Notable CLASS_CHANGE cases worth investigating:
- b0185/b2316 (accA/accD): EC 6.4.1.2 → 2.1.3.15 (carboxyltransferase reclassification)
- b2411 (ligA): EC 3.6.1.22 → 6.5.1.2 (DNA ligase mechanism update)
- b0902/b3952 (pflA/pflC): EC 2.3.1.54 → 1.97.1.4 (activating enzyme classification)
- b3748 (rbsD): EC 3.6.3.17 → 5.4.99.62 (D-ribose pyranase - possible model error)

Conclusion: GEM-UniProt comparison reveals systematic representation differences, not just point errors. The complex EC assignment pattern (all ECs to all subunits) is a deliberate GEM modeling convention, not an error - it's required for proper FBA essentiality predictions when any subunit knockout should abolish complex activity.

Confirmed Model Errors (GO Annotations Correct)

rbsD (b3748) - D-ribose pyranase

Source EC Function
iML1515 3.6.3.17 ABC transporter ATPase
UniProt 5.4.99.62 D-ribose pyranase

Root cause: Model uses pre-2004 annotation. Function was corrected in PMID:15060078 showing RbsD is a pyranase that converts β-D-ribopyranose ↔ β-D-ribofuranose, NOT a transport protein.

GO annotations: All correct (GO:0062193 D-ribose pyranase activity, IDA evidence).

glgX (b3431) - Glycogen debranching enzyme

Source EC Function Direction
iML1515 2.4.1.18 Branching enzyme ADDS branches
UniProt 3.2.1.196 Debranching enzyme REMOVES branches

Root cause: Model assigned the opposite function.

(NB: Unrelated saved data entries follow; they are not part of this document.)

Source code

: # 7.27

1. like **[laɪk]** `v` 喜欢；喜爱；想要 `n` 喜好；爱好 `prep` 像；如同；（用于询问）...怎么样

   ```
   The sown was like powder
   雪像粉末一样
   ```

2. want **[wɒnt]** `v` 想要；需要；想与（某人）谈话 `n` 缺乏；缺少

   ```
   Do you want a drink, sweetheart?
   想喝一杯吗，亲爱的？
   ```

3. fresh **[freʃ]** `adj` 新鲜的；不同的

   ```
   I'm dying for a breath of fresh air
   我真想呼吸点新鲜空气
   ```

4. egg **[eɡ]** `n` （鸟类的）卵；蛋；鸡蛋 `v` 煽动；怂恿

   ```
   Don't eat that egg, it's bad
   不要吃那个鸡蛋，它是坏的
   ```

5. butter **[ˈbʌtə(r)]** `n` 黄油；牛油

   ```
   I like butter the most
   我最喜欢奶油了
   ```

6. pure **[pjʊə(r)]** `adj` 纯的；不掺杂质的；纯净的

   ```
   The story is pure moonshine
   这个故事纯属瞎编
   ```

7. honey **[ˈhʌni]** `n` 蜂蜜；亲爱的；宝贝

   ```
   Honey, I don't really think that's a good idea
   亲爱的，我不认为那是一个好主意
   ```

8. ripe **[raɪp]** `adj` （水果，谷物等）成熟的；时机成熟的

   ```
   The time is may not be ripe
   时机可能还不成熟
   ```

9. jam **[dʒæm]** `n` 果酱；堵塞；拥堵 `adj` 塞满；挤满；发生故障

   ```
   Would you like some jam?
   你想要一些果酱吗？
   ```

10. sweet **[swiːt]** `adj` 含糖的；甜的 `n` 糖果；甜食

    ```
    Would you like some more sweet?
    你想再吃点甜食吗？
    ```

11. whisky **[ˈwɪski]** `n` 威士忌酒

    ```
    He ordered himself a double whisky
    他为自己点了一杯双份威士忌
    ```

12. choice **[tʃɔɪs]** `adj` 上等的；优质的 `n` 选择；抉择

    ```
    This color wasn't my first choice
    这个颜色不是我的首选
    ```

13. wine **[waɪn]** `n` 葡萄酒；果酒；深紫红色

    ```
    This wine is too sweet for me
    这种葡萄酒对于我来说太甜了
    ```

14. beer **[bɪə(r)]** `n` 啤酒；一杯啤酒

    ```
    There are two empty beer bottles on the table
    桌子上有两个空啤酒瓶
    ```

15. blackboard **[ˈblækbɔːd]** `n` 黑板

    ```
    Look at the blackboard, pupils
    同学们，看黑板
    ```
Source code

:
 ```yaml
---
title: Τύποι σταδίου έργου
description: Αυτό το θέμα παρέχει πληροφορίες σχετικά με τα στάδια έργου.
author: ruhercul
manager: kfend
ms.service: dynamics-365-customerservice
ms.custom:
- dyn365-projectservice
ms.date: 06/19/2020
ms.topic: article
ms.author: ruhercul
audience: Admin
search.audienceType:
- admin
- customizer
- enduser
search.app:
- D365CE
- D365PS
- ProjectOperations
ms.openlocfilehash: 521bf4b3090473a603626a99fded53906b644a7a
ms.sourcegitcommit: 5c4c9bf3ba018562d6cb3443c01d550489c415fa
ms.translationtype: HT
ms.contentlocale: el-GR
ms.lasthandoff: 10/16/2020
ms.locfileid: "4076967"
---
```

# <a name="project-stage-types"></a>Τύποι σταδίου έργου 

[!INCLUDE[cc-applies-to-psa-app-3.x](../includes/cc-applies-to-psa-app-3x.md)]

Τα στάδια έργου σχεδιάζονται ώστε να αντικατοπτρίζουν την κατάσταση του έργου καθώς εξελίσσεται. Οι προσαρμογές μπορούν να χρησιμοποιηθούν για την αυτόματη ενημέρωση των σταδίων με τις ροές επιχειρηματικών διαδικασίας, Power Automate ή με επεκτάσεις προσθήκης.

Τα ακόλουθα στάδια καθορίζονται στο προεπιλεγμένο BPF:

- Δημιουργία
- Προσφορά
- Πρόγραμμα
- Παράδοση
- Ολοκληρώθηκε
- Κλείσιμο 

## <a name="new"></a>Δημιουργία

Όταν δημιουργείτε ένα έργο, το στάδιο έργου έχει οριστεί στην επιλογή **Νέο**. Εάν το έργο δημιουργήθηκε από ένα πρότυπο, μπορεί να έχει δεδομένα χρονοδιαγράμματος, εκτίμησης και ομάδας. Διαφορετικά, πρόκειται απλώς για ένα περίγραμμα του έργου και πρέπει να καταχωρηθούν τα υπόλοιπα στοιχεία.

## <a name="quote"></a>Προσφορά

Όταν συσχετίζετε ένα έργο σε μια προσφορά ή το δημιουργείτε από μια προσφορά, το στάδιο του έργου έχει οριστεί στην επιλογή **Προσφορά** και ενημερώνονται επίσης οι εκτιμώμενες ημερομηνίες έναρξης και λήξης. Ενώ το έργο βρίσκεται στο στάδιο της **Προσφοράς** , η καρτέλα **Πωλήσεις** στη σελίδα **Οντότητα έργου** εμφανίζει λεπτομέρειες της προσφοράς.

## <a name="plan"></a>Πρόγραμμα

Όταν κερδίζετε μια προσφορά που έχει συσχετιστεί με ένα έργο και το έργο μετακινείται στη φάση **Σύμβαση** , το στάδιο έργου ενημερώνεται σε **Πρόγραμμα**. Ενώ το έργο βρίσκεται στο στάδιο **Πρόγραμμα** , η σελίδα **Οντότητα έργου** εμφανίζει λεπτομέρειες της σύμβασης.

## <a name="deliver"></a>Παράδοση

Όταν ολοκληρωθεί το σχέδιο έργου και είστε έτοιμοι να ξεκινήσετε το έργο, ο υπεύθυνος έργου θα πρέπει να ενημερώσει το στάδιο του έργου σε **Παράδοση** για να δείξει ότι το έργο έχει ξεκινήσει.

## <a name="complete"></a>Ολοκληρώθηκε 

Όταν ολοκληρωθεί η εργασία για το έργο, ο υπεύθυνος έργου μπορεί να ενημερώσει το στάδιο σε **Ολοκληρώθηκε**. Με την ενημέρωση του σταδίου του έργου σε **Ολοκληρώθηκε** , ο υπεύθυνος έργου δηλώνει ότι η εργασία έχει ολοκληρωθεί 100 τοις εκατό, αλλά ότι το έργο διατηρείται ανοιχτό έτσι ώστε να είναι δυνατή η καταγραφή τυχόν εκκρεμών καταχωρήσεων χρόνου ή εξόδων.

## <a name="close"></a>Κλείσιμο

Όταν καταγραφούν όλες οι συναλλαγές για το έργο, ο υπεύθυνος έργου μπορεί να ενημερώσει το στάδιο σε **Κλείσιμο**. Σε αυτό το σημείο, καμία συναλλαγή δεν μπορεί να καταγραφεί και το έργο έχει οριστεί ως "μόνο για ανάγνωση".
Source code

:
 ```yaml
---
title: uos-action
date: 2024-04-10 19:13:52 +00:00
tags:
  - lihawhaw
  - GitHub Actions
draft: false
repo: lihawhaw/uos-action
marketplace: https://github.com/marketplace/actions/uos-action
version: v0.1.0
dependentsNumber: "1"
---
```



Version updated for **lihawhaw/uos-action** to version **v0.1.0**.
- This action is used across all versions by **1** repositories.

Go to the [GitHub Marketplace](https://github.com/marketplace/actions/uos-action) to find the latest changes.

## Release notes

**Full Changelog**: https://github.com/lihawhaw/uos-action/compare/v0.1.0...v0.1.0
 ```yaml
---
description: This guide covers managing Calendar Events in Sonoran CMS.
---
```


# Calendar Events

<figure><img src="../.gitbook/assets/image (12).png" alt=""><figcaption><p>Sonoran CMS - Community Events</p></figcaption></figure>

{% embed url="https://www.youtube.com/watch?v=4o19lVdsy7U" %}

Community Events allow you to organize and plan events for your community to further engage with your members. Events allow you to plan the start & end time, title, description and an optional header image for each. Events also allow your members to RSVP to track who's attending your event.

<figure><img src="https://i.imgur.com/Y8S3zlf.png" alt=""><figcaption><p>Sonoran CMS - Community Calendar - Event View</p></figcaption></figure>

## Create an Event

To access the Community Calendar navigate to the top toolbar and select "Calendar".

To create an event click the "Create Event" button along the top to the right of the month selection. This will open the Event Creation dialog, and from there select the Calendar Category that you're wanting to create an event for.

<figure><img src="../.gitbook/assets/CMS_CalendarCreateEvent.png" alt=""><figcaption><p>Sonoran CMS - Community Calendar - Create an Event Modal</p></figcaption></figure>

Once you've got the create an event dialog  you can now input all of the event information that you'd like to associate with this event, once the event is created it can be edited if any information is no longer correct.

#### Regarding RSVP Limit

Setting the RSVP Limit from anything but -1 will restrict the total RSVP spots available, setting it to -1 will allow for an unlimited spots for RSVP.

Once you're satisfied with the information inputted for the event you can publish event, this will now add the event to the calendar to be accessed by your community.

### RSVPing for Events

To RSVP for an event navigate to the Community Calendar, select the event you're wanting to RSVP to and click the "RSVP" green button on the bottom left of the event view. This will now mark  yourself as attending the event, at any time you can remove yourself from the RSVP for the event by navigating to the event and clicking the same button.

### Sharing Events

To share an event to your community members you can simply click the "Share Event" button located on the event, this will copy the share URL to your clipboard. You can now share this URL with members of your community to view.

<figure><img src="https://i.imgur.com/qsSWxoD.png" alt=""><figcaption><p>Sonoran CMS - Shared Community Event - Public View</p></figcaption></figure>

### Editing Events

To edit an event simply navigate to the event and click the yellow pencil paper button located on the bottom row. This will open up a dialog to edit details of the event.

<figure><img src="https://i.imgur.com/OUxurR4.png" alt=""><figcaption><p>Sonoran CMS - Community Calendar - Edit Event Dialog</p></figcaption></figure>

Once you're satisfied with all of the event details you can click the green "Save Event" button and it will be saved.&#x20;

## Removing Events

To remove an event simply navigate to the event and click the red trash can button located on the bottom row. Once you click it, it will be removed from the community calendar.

GlgX removes α-1,6 branches during glycogen catabolism; the model has it as GlgB-like (adds branches during synthesis).

GO annotations: All correct (GO:0004135 amylo-alpha-1,6-glucosidase, IDA evidence).

Impact: These errors could affect FBA predictions for ribose utilization and glycogen metabolism.

FBA Experiment: Validating Annotation Error Impact

Experiment: Compare iML1515 predictions for rbsD knockout on ribose.

Setup:
1. Original model: rbsD (b3748) incorrectly assigned to ribose ABC transporter GPR
2. Corrected model:
- Remove rbsD from transporter GPR
- Add missing pyranase reaction: rib__D_c <=> rib_act_c (EC 5.4.99.62, GPR: b3748)
- Modify ribokinase (RBK) to require activated ribose

Results:

Model rbsD KO growth on ribose Biological reality
Original iML1515 100% (no effect) ✗ Wrong
Corrected 0% (lethal) ✓ Correct

Interpretation:
- Original model: rbsD KO doesn't affect ribose growth because alternative transporters exist (OR in GPR)
- Corrected model: rbsD KO blocks ribose metabolism because the pyranase step is essential
- Real biology: rbsD mutants have severely impaired ribose utilization (PMID:15060078)

Files:
- models/metabolic/iML1515_with_pyranase.json - Corrected model
- models/metabolic/fba_annotation_experiment.py - Analysis script

Conclusion: Annotation errors in GEMs can lead to incorrect essentiality predictions. The rbsD case demonstrates that a "simple" gene misassignment (transport vs enzyme) results in missing an essential reaction.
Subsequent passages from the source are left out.